Linux is not targeted as 'evil corporate product' like MS because there is not a single person/corporation to target.
The default assumption that Linux sources is available and can be modified for each environment is FUD since a multi-million dollar software/hardware installation will not be able to have downtime in months or years whilst the linux source is being fixed to meet their buisness needs.
Anyway, I'm pretty sure that Bill would know what a pain in the ass it is for an operating system to have a bunch of divergent and not always compatible offerings available.

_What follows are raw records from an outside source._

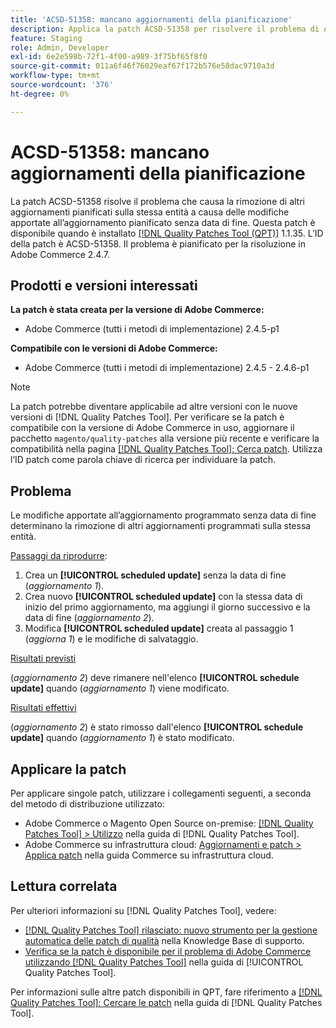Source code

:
 ```yaml
---
title: 'ACSD-51358: mancano aggiornamenti della pianificazione'
description: Applica la patch ACSD-51358 per risolvere il problema di Adobe Commerce, in cui le modifiche all’aggiornamento pianificato senza data di fine determinano la rimozione di altri aggiornamenti pianificati sulla stessa entità.
feature: Staging
role: Admin, Developer
exl-id: 6e2e598b-72f1-4f00-a989-3f75bf65f8f0
source-git-commit: 011a6f46f76029eaf67f172b576e58dac9710a3d
workflow-type: tm+mt
source-wordcount: '376'
ht-degree: 0%

---
```


# ACSD-51358: mancano aggiornamenti della pianificazione

La patch ACSD-51358 risolve il problema che causa la rimozione di altri aggiornamenti pianificati sulla stessa entità a causa delle modifiche apportate all’aggiornamento pianificato senza data di fine. Questa patch è disponibile quando è installato [[!DNL Quality Patches Tool (QPT)]](https://experienceleague.adobe.com/it/docs/commerce-operations/tools/quality-patches-tool/quality-patches-tool-to-self-serve-quality-patches) 1.1.35. L’ID della patch è ACSD-51358. Il problema è pianificato per la risoluzione in Adobe Commerce 2.4.7.

## Prodotti e versioni interessati

**La patch è stata creata per la versione di Adobe Commerce:**

* Adobe Commerce (tutti i metodi di implementazione) 2.4.5-p1

**Compatibile con le versioni di Adobe Commerce:**

* Adobe Commerce (tutti i metodi di implementazione) 2.4.5 - 2.4.6-p1

>[!NOTE]
>
>La patch potrebbe diventare applicabile ad altre versioni con le nuove versioni di [!DNL Quality Patches Tool]. Per verificare se la patch è compatibile con la versione di Adobe Commerce in uso, aggiornare il pacchetto `magento/quality-patches` alla versione più recente e verificare la compatibilità nella pagina [[!DNL Quality Patches Tool]: Cerca patch](https://experienceleague.adobe.com/tools/commerce-quality-patches/index.html?lang=it). Utilizza l’ID patch come parola chiave di ricerca per individuare la patch.

## Problema

Le modifiche apportate all’aggiornamento programmato senza data di fine determinano la rimozione di altri aggiornamenti programmati sulla stessa entità.

<u>Passaggi da riprodurre</u>:

1. Crea un **[!UICONTROL scheduled update]** senza la data di fine (*aggiornamento 1*).
1. Crea nuovo **[!UICONTROL scheduled update]** con la stessa data di inizio del primo aggiornamento, ma aggiungi il giorno successivo e la data di fine (*aggiornamento 2*).
1. Modifica **[!UICONTROL scheduled update]** creata al passaggio 1 (*aggiorna 1*) e le modifiche di salvataggio.

<u>Risultati previsti</u>

(*aggiornamento 2*) deve rimanere nell&#39;elenco **[!UICONTROL schedule update]** quando (*aggiornamento 1*) viene modificato.

<u>Risultati effettivi</u>

(*aggiornamento 2*) è stato rimosso dall&#39;elenco **[!UICONTROL schedule update]** quando (*aggiornamento 1*) è stato modificato.

## Applicare la patch

Per applicare singole patch, utilizzare i collegamenti seguenti, a seconda del metodo di distribuzione utilizzato:

* Adobe Commerce o Magento Open Source on-premise: [[!DNL Quality Patches Tool] > Utilizzo](/help/tools/quality-patches-tool/usage.md) nella guida di [!DNL Quality Patches Tool].
* Adobe Commerce su infrastruttura cloud: [Aggiornamenti e patch > Applica patch](https://experienceleague.adobe.com/docs/commerce-cloud-service/user-guide/develop/upgrade/apply-patches.html?lang=it) nella guida Commerce su infrastruttura cloud.

## Lettura correlata

Per ulteriori informazioni su [!DNL Quality Patches Tool], vedere:

* [[!DNL Quality Patches Tool] rilasciato: nuovo strumento per la gestione automatica delle patch di qualità](https://experienceleague.adobe.com/it/docs/commerce-operations/tools/quality-patches-tool/quality-patches-tool-to-self-serve-quality-patches) nella Knowledge Base di supporto.
* [Verifica se la patch è disponibile per il problema di Adobe Commerce utilizzando  [!DNL Quality Patches Tool]](/help/tools/quality-patches-tool/patches-available-in-qpt/check-patch-for-magento-issue-with-magento-quality-patches.md) nella guida di [!UICONTROL Quality Patches Tool].


Per informazioni sulle altre patch disponibili in QPT, fare riferimento a [[!DNL Quality Patches Tool]: Cercare le patch](<https://experienceleague.adobe.com/tools/commerce-quality-patches/index.html?lang=it>) nella guida di [!DNL Quality Patches Tool].
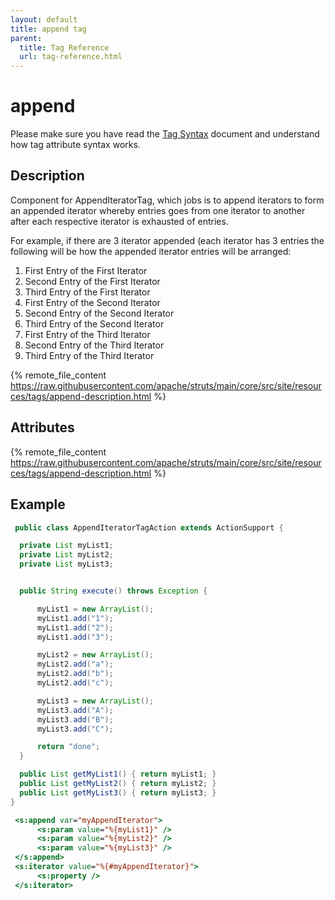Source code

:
 ```yaml
---
layout: default
title: append tag
parent:
  title: Tag Reference
  url: tag-reference.html
---
```


# append

Please make sure you have read the [Tag Syntax](tag-syntax) document and understand how tag attribute syntax works.

## Description

Component for AppendIteratorTag, which jobs is to append iterators to form an appended iterator whereby entries goes 
from one iterator to another after each respective iterator is exhausted of entries.

For example, if there are 3 iterator appended (each iterator has 3 entries the following will be how the appended 
iterator entries will be arranged:

1. First Entry of the First Iterator
2. Second Entry of the First Iterator
3. Third Entry of the First Iterator
4. First Entry of the Second Iterator
5. Second Entry of the Second Iterator
6. Third Entry of the Second Iterator
7. First Entry of the Third Iterator
8. Second Entry of the Third Iterator
9. Third Entry of the Third Iterator

{% remote_file_content https://raw.githubusercontent.com/apache/struts/main/core/src/site/resources/tags/append-description.html %}

## Attributes

{% remote_file_content https://raw.githubusercontent.com/apache/struts/main/core/src/site/resources/tags/append-description.html %}

## Example

```java
 public class AppendIteratorTagAction extends ActionSupport {

  private List myList1;
  private List myList2;
  private List myList3;


  public String execute() throws Exception {

      myList1 = new ArrayList();
      myList1.add("1");
      myList1.add("2");
      myList1.add("3");

      myList2 = new ArrayList();
      myList2.add("a");
      myList2.add("b");
      myList2.add("c");

      myList3 = new ArrayList();
      myList3.add("A");
      myList3.add("B");
      myList3.add("C");

      return "done";
  }

  public List getMyList1() { return myList1; }
  public List getMyList2() { return myList2; }
  public List getMyList3() { return myList3; }
}

```

```jsp
 <s:append var="myAppendIterator">
      <s:param value="%{myList1}" />
      <s:param value="%{myList2}" />
      <s:param value="%{myList3}" />
 </s:append>
 <s:iterator value="%{#myAppendIterator}">
      <s:property />
 </s:iterator>
```

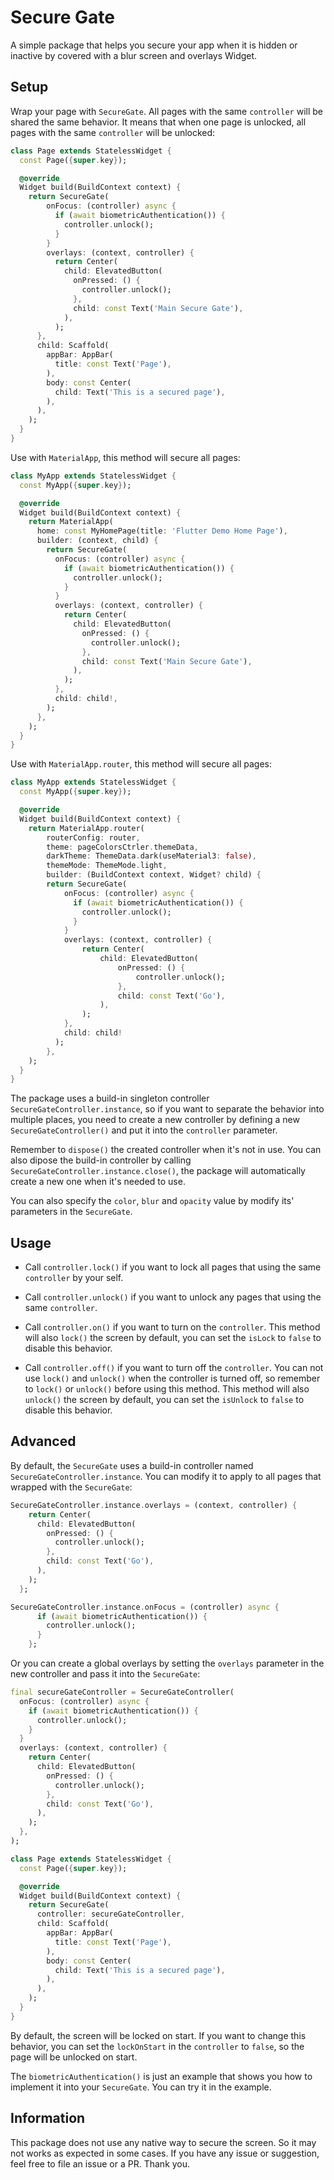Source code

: # Secure Gate

A simple package that helps you secure your app when it is hidden or inactive by covered with a blur screen and overlays Widget.

## Setup

Wrap your page with `SecureGate`. All pages with the same `controller` will be shared the same behavior. It means that when one page is unlocked, all pages with the same `controller` will be unlocked:

```dart
class Page extends StatelessWidget {
  const Page({super.key});

  @override
  Widget build(BuildContext context) {
    return SecureGate(
        onFocus: (controller) async {
          if (await biometricAuthentication()) {
            controller.unlock();
          }
        }
        overlays: (context, controller) {
          return Center(
            child: ElevatedButton(
              onPressed: () {
                controller.unlock();
              },
              child: const Text('Main Secure Gate'),
            ),
          );
      },
      child: Scaffold(
        appBar: AppBar(
          title: const Text('Page'),
        ),
        body: const Center(
          child: Text('This is a secured page'),
        ),
      ),
    );
  }
}
```

Use with `MaterialApp`, this method will secure all pages:

```dart
class MyApp extends StatelessWidget {
  const MyApp({super.key});

  @override
  Widget build(BuildContext context) {
    return MaterialApp(
      home: const MyHomePage(title: 'Flutter Demo Home Page'),
      builder: (context, child) {
        return SecureGate(
          onFocus: (controller) async {
            if (await biometricAuthentication()) {
              controller.unlock();
            }
          }
          overlays: (context, controller) {
            return Center(
              child: ElevatedButton(
                onPressed: () {
                  controller.unlock();
                },
                child: const Text('Main Secure Gate'),
              ),
            );
          },
          child: child!,
        );
      },
    );
  }
}
```

Use with `MaterialApp.router`, this method will secure all pages:

```dart
class MyApp extends StatelessWidget {
  const MyApp({super.key});

  @override
  Widget build(BuildContext context) {
    return MaterialApp.router(
        routerConfig: router,
        theme: pageColorsCtrler.themeData,
        darkTheme: ThemeData.dark(useMaterial3: false),
        themeMode: ThemeMode.light,
        builder: (BuildContext context, Widget? child) {
        return SecureGate(
            onFocus: (controller) async {
              if (await biometricAuthentication()) {
                controller.unlock();
              }
            }
            overlays: (context, controller) {
                return Center(
                    child: ElevatedButton(
                        onPressed: () {
                            controller.unlock();
                        },
                        child: const Text('Go'),
                    ),
                );
            },
            child: child!
          );
        },
    );
  }
}
```

The package uses a build-in singleton controller `SecureGateController.instance`, so if you want to separate the behavior into multiple places, you need to create a new controller by defining a new `SecureGateController()` and put it into the `controller` parameter.

Remember to `dispose()` the created controller when it's not in use. You can also dipose the build-in controller by calling `SecureGateController.instance.close()`, the package will automatically create a new one when it's needed to use.

You can also specify the `color`, `blur` and `opacity` value by modify its' parameters in the `SecureGate`.

## Usage

- Call `controller.lock()` if you want to lock all pages that using the same `controller` by your self.

- Call `controller.unlock()` if you want to unlock any pages that using the same `controller`.

- Call `controller.on()` if you want to turn on the `controller`. This method will also `lock()` the screen by default, you can set the `isLock` to `false` to disable this behavior.

- Call `controller.off()` if you want to turn off the `controller`. You can not use `lock()` and `unlock()` when the controller is turned off, so remember to `lock()` or `unlock()` before using this method. This method will also `unlock()` the screen by default, you can set the `isUnlock` to `false` to disable this behavior.

## Advanced

By default, the `SecureGate` uses a build-in controller named `SecureGateController.instance`. You can modify it to apply to all pages that wrapped with the `SecureGate`:

```dart
SecureGateController.instance.overlays = (context, controller) {
    return Center(
      child: ElevatedButton(
        onPressed: () {
          controller.unlock();
        },
        child: const Text('Go'),
      ),
    );
  };

SecureGateController.instance.onFocus = (controller) async {
      if (await biometricAuthentication()) {
        controller.unlock();
      }
    };
```

Or you can create a global overlays by setting the `overlays` parameter in the new controller and pass it into the `SecureGate`:

```dart
final secureGateController = SecureGateController(
  onFocus: (controller) async {
    if (await biometricAuthentication()) {
      controller.unlock();
    }
  }
  overlays: (context, controller) {
    return Center(
      child: ElevatedButton(
        onPressed: () {
          controller.unlock();
        },
        child: const Text('Go'),
      ),
    );
  },
);

class Page extends StatelessWidget {
  const Page({super.key});

  @override
  Widget build(BuildContext context) {
    return SecureGate(
      controller: secureGateController,
      child: Scaffold(
        appBar: AppBar(
          title: const Text('Page'),
        ),
        body: const Center(
          child: Text('This is a secured page'),
        ),
      ),
    );
  }
}
```

By default, the screen will be locked on start. If you want to change this behavior, you can set the `lockOnStart` in the `controller` to `false`, so the page will be unlocked on start.

The `biometricAuthentication()` is just an example that shows you how to implement it into your `SecureGate`. You can try it in the example.

## Information

This package does not use any native way to secure the screen. So it may not works as expected in some cases. If you have any issue or suggestion, feel free to file an issue or a PR. Thank you.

Can anyone tell me how to set my sig on Slashdot?
I'll spork your ass! :-)
zWhat would an EWOULDBLOCK block, if an EWOULDBLOCK could block would? -- me
Be vewy, vewy quiet...
I think a serious Linux fork would be no problem at all, thanks to the GPL. If it had features the official kernel lacked -- an almost certain proposition -- we can assume that these features would get eventually merged in. Of course, worst case scenario most Linux software can also run on BSD.
With the ego trips and lack of cohesion seen in many open source projects, a fork in any OSS is a real possibility. Nothing new hear; forks in OSS happen all the time. Could one happen with Linux? Sure, if Linus gets tired of it easily.
Perhaps it's Bill himself who should get forked.
I love these discussions of interoperability from Microsoft. I've been supporting Microsoft products for the last 10 years and...
1. Each new version of Windows breaks some applications. Discussions about how much effort Microsoft puts into being compatible with older products only have relevance to you if you are a multi-million $ consumer of Microsoft products. Everyone else just sucks up the cost of many application upgrades whenever another version of Windows comes out!
2. Microsoft's own products don't interoperate well. Flame me if you must, but I have personally experienced the difficulties of working with Word documents from one version of Office to the next. And I went through one interation of the Basic macro programming language in Office that caused me to scrap every damned macro I wrote and do it again from scratch (there may have been more than one, but I didn't ever consider it again so it wasn't my problem anymore).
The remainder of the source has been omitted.